=== The task ===
Copy nothing but the lines from the opening of the entries through the line that contains "Click on \[Module Management\].", exactly as written. Drop the pictures.
*** Opening Entries supplied ***
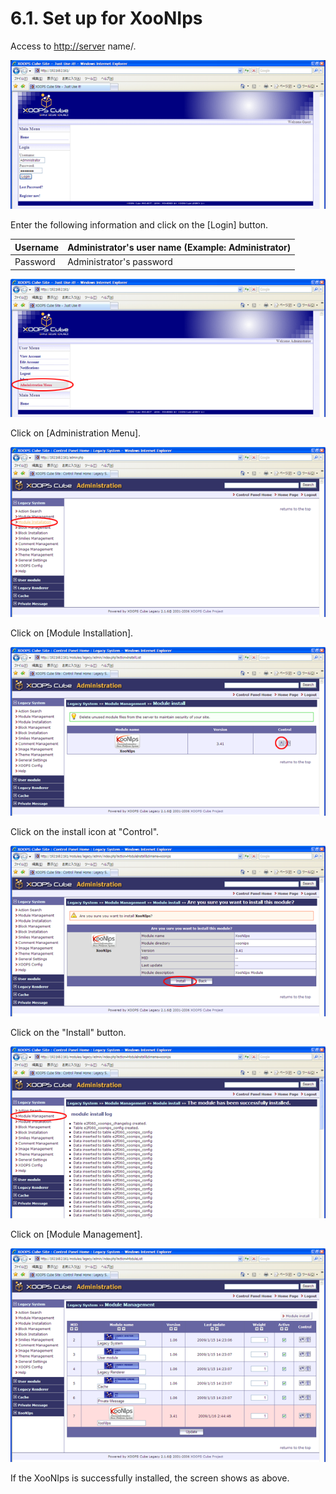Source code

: # 6.1. Set up for XooNIps

Access to [http://server](http://server) name/.

![](../../../.gitbook/assets/xoonips-install01%20%281%29.png)

Enter the following information and click on the \[Login\] button.

| Username | Administrator's user name \(Example: Administrator\) |
| :--- | :--- |
| Password | Administrator's password |

![](../../../.gitbook/assets/xoonips-install02.png)

Click on \[Administration Menu\].

![](../../../.gitbook/assets/xoonips-install03.png)

Click on \[Module Installation\].

![](../../../.gitbook/assets/xoonips-install04%20%281%29.png)

Click on the install icon at "Control".

![](../../../.gitbook/assets/xoonips-install05.png)

Click on the "Install" button.

![](../../../.gitbook/assets/xoonips-install06%20%281%29.png)

Click on \[Module Management\].

![](../../../.gitbook/assets/xoonips-install07%20%281%29.png)

If the XooNIps is successfully installed, the screen shows as above.

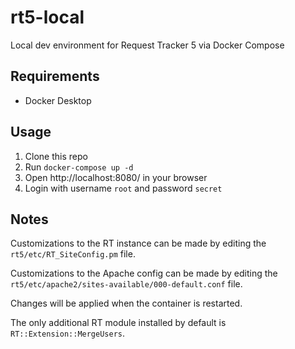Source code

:# rt5-local
Local dev environment for Request Tracker 5 via Docker Compose

## Requirements

- Docker Desktop

## Usage

1. Clone this repo
2. Run `docker-compose up -d`
3. Open http://localhost:8080/ in your browser
4. Login with username `root` and password `secret`

## Notes
Customizations to the RT instance can be made by editing the `rt5/etc/RT_SiteConfig.pm` file.

Customizations to the Apache config can be made by editing the `rt5/etc/apache2/sites-available/000-default.conf` file. 

Changes will be applied when the container is restarted.

The only additional RT module installed by default is `RT::Extension::MergeUsers`. 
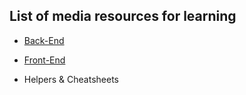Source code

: ## List of media resources for learning

* [Back-End](src/backend/)

* [Front-End](src/frontend/)

* Helpers & Cheatsheets
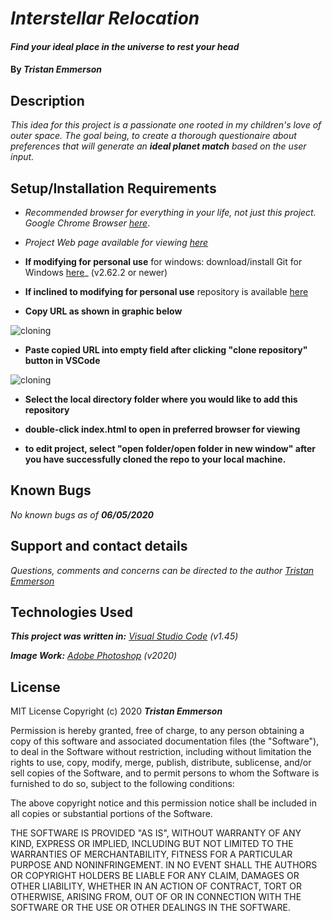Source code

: 
# _Interstellar Relocation_

#### _Find your ideal place in the universe to rest your head_	

#### By _**Tristan Emmerson**_

## **Description**

_This idea for this project is a passionate one rooted in my children's love of outer space. The goal being, to create a thorough questionaire about preferences that will generate an **ideal planet match** based on the user input._

## **Setup/Installation Requirements**

*  _Recommended browser for everything in your life, not just this project. Google Chrome Browser [here](https://www.google.com/chrome/)_.

*  _Project Web page available for viewing [here](https://tmemmerson.github.io/interstellar-relocation/)_

*  **If modifying for personal use** for windows: download/install Git for Windows [here](https://gitforwindows.org/)_ (v2.62.2 or newer)


* **If inclined to modifying for personal use** repository is available [here](https://github.com/tmemmerson/interstellar-relocation.git)

* **Copy URL as shown in graphic below**

![cloning](https://coding-assets.s3-us-west-2.amazonaws.com/img/clone.gif "How to clone repo")

* **Paste copied URL into empty field after clicking "clone repository" button in VSCode**

![cloning](https://coding-assets.s3-us-west-2.amazonaws.com/img/clone-github.gif "Cloning from Github within VSCode")

* **Select the local directory folder where you would like to add this repository**

* **double-click index.html to open in preferred browser for viewing**

* **to edit project, select "open folder/open folder in new window" after you have successfully cloned the repo to your local machine.**

## **Known Bugs**

_No known bugs as of **06/05/2020**_

## **Support and contact details**

_Questions, comments and concerns can be directed to the author [Tristan Emmerson](tristan@stickerslug.com)_

## **Technologies Used**

_**This project was written in:** [Visual Studio Code](https://code.visualstudio.com/) (v1.45)_

_**Image Work:** [Adobe Photoshop](https://adobe.com/) (v2020)_

  

## **License**


MIT License
Copyright (c) 2020 **_Tristan Emmerson_**


Permission is hereby granted, free of charge, to any person obtaining a copy
of this software and associated documentation files (the "Software"), to deal
in the Software without restriction, including without limitation the rights
to use, copy, modify, merge, publish, distribute, sublicense, and/or sell
copies of the Software, and to permit persons to whom the Software is
furnished to do so, subject to the following conditions:

The above copyright notice and this permission notice shall be included in all
copies or substantial portions of the Software.

THE SOFTWARE IS PROVIDED "AS IS", WITHOUT WARRANTY OF ANY KIND, EXPRESS OR
IMPLIED, INCLUDING BUT NOT LIMITED TO THE WARRANTIES OF MERCHANTABILITY,
FITNESS FOR A PARTICULAR PURPOSE AND NONINFRINGEMENT. IN NO EVENT SHALL THE
AUTHORS OR COPYRIGHT HOLDERS BE LIABLE FOR ANY CLAIM, DAMAGES OR OTHER
LIABILITY, WHETHER IN AN ACTION OF CONTRACT, TORT OR OTHERWISE, ARISING FROM,
OUT OF OR IN CONNECTION WITH THE SOFTWARE OR THE USE OR OTHER DEALINGS IN THE
SOFTWARE.
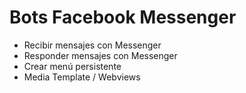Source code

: # Bots Facebook Messenger

* Recibir mensajes con Messenger
* Responder mensajes con Messenger
* Crear menú persistente
* Media Template / Webviews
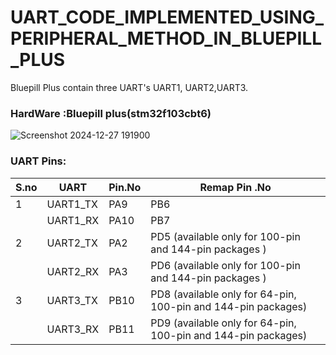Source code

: # UART_CODE_IMPLEMENTED_USING_PERIPHERAL_METHOD_IN_BLUEPILL_PLUS
Bluepill Plus contain three UART's UART1, UART2,UART3.
### HardWare :Bluepill plus(stm32f103cbt6)
![Screenshot 2024-12-27 191900](https://github.com/user-attachments/assets/3598a9c8-08c7-41ca-bf11-3380dd980e29)
### UART Pins:
|S.no|UART |Pin.No |Remap Pin .No|
|---|---|---|---|
|1  |UART1_TX|PA9 |PB6 |
|   |UART1_RX|PA10 |PB7 |
|2  |UART2_TX|PA2 |PD5 (available only for 100-pin and 144-pin packages ) |
|   |UART2_RX|PA3 |PD6 (available only for 100-pin and 144-pin packages ) |
|3  |UART3_TX|PB10 |PD8 (available only for 64-pin, 100-pin and 144-pin packages)|
|   |UART3_RX|PB11 |PD9 (available only for 64-pin, 100-pin and 144-pin packages)|



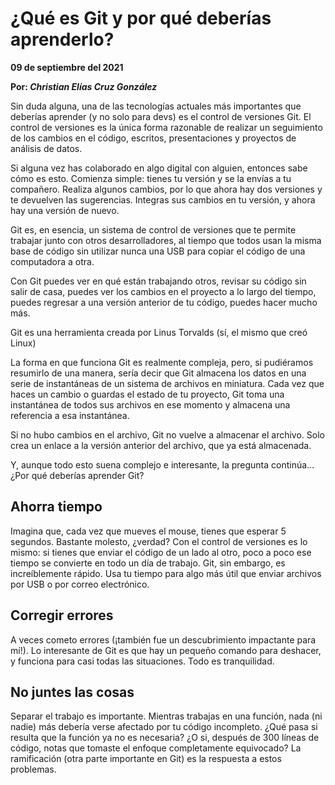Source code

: # ¿Qué es Git y por qué deberías aprenderlo?

__09 de septiembre del 2021__

__Por: *Christian Elías Cruz González*__

Sin duda alguna, una de las tecnologías actuales más importantes que deberías aprender (y no solo para devs) es el control de versiones Git. El control de versiones es la única forma razonable de realizar un seguimiento de los cambios en el código, escritos, presentaciones y proyectos de análisis de datos.

Si alguna vez has colaborado en algo digital con alguien, entonces sabe cómo es esto. Comienza simple: tienes tu versión y se la envías a tu compañero. Realiza algunos cambios, por lo que ahora hay dos versiones y te devuelven las sugerencias. Integras sus cambios en tu versión, y ahora hay una versión de nuevo.

Git es, en esencia, un sistema de control de versiones que te permite trabajar junto con otros desarrolladores, al tiempo que todos usan la misma base de código sin utilizar nunca una USB para copiar el código de una computadora a otra.

Con Git puedes ver en qué están trabajando otros, revisar su código sin salir de casa, puedes ver los cambios en el proyecto a lo largo del tiempo, puedes regresar a una versión anterior de tu código, puedes hacer mucho más.

Git es una herramienta creada por Linus Torvalds (sí, el mismo que creó Linux)

La forma en que funciona Git es realmente compleja, pero, si pudiéramos resumirlo de una manera, sería decir que Git almacena los datos en una serie de instantáneas de un sistema de archivos en miniatura. Cada vez que haces un cambio o guardas el estado de tu proyecto, Git toma una instantánea de todos sus archivos en ese momento y almacena una referencia a esa instantánea.

Si no hubo cambios en el archivo, Git no vuelve a almacenar el archivo. Solo crea un enlace a la versión anterior del archivo, que ya está almacenada.

Y, aunque todo esto suena complejo e interesante, la pregunta continúa… ¿Por qué deberías aprender Git?

## Ahorra tiempo

Imagina que, cada vez que mueves el mouse, tienes que esperar 5 segundos. Bastante molesto, ¿verdad? Con el control de versiones es lo mismo: si tienes que enviar el código de un lado al otro, poco a poco ese tiempo se convierte en todo un día de trabajo. Git, sin embargo, es increíblemente rápido. Usa tu tiempo para algo más útil que enviar archivos por USB o por correo electrónico.

## Corregir errores

A veces cometo errores (¡también fue un descubrimiento impactante para mí!). Lo interesante de Git es que hay un pequeño comando para deshacer, y funciona para casi todas las situaciones. Todo es tranquilidad.

## No juntes las cosas

Separar el trabajo es importante. Mientras trabajas en una función, nada (ni nadie) más debería verse afectado por tu código incompleto. ¿Qué pasa si resulta que la función ya no es necesaria? ¿O si, después de 300 líneas de código, notas que tomaste el enfoque completamente equivocado? La ramificación (otra parte importante en Git) es la respuesta a estos problemas.
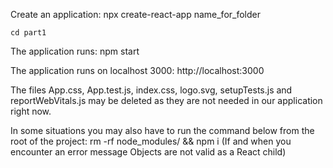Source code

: Create an application:
    npx create-react-app name_for_folder

    cd part1

The application runs:
    npm start

The application runs on localhost 3000:
    http://localhost:3000

The files App.css, App.test.js, index.css, logo.svg, setupTests.js and reportWebVitals.js may be deleted as they are not needed in our application right now.

In some situations you may also have to run the command below from the root of the project:
    rm -rf node_modules/ && npm i
(If and when you encounter an error message
    Objects are not valid as a React child)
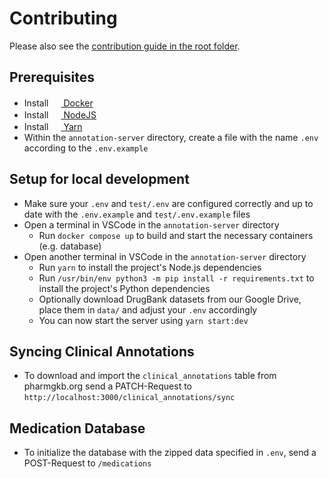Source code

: # Contributing

Please also see the [contribution guide in the root folder](../CONTRIBUTING.md).

## Prerequisites

- Install [<img
  src="https://user-images.githubusercontent.com/58258541/143049489-668aea70-bb2c-420d-b3e8-e0edc42a4e92.png"
  width="16" height="16"> Docker](https://docs.docker.com/get-docker/)
- Install [<img
  src="https://user-images.githubusercontent.com/58258541/143050266-4a2030d1-c319-447d-812b-2ad8a4020d48.png"
  width="16" height="16"> NodeJS](https://nodejs.org)
- Install [<img
  src="https://user-images.githubusercontent.com/58258541/143050227-b374b1f7-e28e-4b90-b7f0-b9112521d3b1.png"
  width="16" height="16"> Yarn](https://yarnpkg.com/)
- Within the `annotation-server` directory, create a file with the name `.env`
  according to the `.env.example`

## Setup for local development

- Make sure your `.env` and `test/.env` are configured correctly and up to date
  with the `.env.example` and `test/.env.example` files
- Open a terminal in VSCode in the `annotation-server` directory
  - Run `docker compose up` to build and start the necessary containers (e.g.
    database)
- Open another terminal in VSCode in the `annotation-server` directory
  - Run `yarn` to install the project's Node.js dependencies
  - Run `/usr/bin/env python3 -m pip install -r requirements.txt` to install
    the project's Python dependencies
  - Optionally download DrugBank datasets from our Google Drive, place them in
    `data/` and adjust your `.env` accordingly
  - You can now start the server using `yarn start:dev`

## Syncing Clinical Annotations

- To download and import the `clinical_annotations` table from pharmgkb.org
  send a PATCH-Request to `http://localhost:3000/clinical_annotations/sync`

## Medication Database

- To initialize the database with the zipped data specified in `.env`, send a
  POST-Request to `/medications`
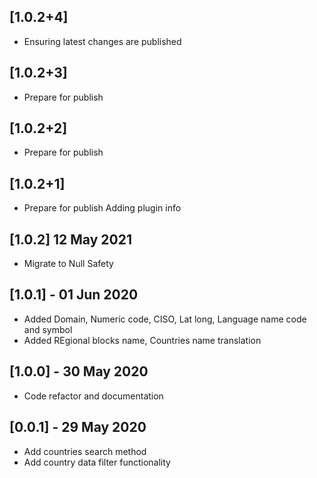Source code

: ## [1.0.2+4]
 * Ensuring latest changes are published

## [1.0.2+3]
 * Prepare for publish

## [1.0.2+2]
 * Prepare for publish

## [1.0.2+1]
 * Prepare for publish
Adding plugin info

## [1.0.2] 12 May 2021
* Migrate to Null Safety
## [1.0.1] - 01 Jun 2020

* Added Domain, Numeric code, CISO, Lat long, Language name code and symbol
* Added REgional blocks name, Countries name translation


## [1.0.0] - 30 May 2020

* Code refactor and documentation


## [0.0.1] - 29 May 2020

* Add countries search method
* Add country data filter functionality

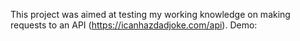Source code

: This project was aimed at testing my working knowledge on making requests to an API (https://icanhazdadjoke.com/api).
Demo:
*** Closing Entries supplied ***
=== Written solution ===
Source code

: # 6.1. Set up for XooNIps

Access to [http://server](http://server) name/.

![](../../../.gitbook/assets/xoonips-install01%20%281%29.png)

Enter the following information and click on the \[Login\] button.

| Username | Administrator's user name \(Example: Administrator\) |
| :--- | :--- |
| Password | Administrator's password |

![](../../../.gitbook/assets/xoonips-install02.png)

Click on \[Administration Menu\].

![](../../../.gitbook/assets/xoonips-install03.png)

Click on \[Module Installation\].

![](../../../.gitbook/assets/xoonips-install04%20%281%29.png)

Click on the install icon at "Control".

![](../../../.gitbook/assets/xoonips-install05.png)

Click on the "Install" button.

![](../../../.gitbook/assets/xoonips-install06%20%281%29.png)

Click on \[Module Management\].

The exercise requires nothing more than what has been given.